最後一點已經説服兩位觀察深刻、專研傳統小説的海外學者,令其不再堅持吴承恩爲小説作者。澳洲已故的華裔學者柳存仁從各個層面細考《西遊記》與全真教之間的明顯關連,雖然他仍不採丘處機之説,但明白肯定在世本之前,“很有可能”有一個全真本子存在,“撰寫者自己是全真教中人”[146]。他不排除作者或最後的編次者是晚明文人,但不認爲此人熟悉全真著作中隱晦幽微的暗示。此一看法不全然正確。美國的浦安迪有專書論明代奇書,而討論《西遊記》的章節洋洋灑灑,見識廣博。他深入鑽研小説的宗教與哲學修辭,推測此書“有少許可能”以元代(甚至宋朝晚期)作品爲“原型”,但最後結論道:《西遊記》——例如世本或其他版本——“基本上是16世紀學術風氣的産品”[147]。兩位專家的結論或許出於學術上的開放心態,或者仔細謹慎而不妄下斷語,反而卻都印證了前述吴玉搢的洞見。不管是主張有一元代原型或主張某版本最後在某作者或編者筆下化爲世本,這種看法豈非正像吴氏耐人尋味之見,亦即以正史如《三國志》曾經爲人編或寫成《三國演義》的事實,來自圓他對百回本《西遊記》演化過程的了解?
三、《西遊記》中的詩詞及其來源
從文藝復興時代以降,典型的西方小説多屬散文虚構。《西遊記》則不類這種作品。本書主體雖爲散文,但是敘述上卻夾有大量長短不一,體裁繁複的詩行。當然,白話小説中不乏韻散交替的例子,所以我們無須訝異《西遊記》中的同類現象。如果要從遥遠的西方傳統尋覓足以相提並論的例子,我們可以援引孟尼帕斯(Menippus, fl.250 BCE)早期的諷刺文,稍後包伊夏斯(Boethius, c.480—524)貌似《奥加辛與尼可烈》(Aucassin and Nicolette)的《哲學之慰藉》(The Consolation of Philosophy),以及班揚(John Bunyan,1628—1688)、拉伯雷(François Rabelais, c.1483—1553)等人的作品。在中國,韻散交替的形式顯然較爲成熟,不但文人擅長使用,藝術價值也高。在唐人的小説和戲劇裏,詩詞就已具有特殊的文學功能[148]。像《鶯鶯傳》或《嵩岳嫁女》一類敘事作品中的詩,功用繁複,一來可藉角色情感的掀露而推動情節進展,二則爲戲劇性對白的套式。在後來的戲曲中,這類對白套式大有演進。用詩詞作爲敘事、寫景或教化之用,無疑也曾受到佛教文學進一步的刺激。敦煌變文的發展,也是激勵的要素之一。

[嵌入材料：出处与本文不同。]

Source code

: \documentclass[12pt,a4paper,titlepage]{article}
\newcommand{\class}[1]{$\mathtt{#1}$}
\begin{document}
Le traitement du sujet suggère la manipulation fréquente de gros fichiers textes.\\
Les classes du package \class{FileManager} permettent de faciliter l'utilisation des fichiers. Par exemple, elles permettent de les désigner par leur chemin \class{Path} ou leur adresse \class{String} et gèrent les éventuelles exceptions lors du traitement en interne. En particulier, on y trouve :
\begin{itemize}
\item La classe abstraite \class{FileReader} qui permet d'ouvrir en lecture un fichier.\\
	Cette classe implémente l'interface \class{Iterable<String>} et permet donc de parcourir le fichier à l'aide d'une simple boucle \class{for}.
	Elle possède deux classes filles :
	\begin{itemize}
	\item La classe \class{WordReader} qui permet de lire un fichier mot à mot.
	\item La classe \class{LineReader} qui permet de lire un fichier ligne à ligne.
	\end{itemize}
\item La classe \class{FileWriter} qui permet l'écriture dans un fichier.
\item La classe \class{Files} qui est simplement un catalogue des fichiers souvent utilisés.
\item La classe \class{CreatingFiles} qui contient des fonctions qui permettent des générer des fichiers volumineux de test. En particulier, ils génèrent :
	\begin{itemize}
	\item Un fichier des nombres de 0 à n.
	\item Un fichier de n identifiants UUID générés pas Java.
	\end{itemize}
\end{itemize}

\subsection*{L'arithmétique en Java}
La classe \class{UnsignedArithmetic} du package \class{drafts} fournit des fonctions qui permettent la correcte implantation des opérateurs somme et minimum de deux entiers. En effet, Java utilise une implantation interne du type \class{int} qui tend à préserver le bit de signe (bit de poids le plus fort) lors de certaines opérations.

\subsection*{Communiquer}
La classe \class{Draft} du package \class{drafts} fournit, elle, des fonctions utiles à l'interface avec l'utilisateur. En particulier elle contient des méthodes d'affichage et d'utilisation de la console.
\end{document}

讀過《大智度論》和《維摩詰所説經》的人,莫不察覺墨里斯·温特尼兹(Maurice Winternitz)聲稱的“古老佛教文學的形式”。温氏意指“先用散文傳達觀念,然後再飾以韻文,或是先用散文點出教義,然後再用韻文敷衍”的作品[149]。除了佛經以外,讀者也可以看到韻文在變文中據有重要的地位。變文的作者通常用韻文來摘述或發展散文敘述。因此之故,韻散兼用乃成爲變文文學的形式特色。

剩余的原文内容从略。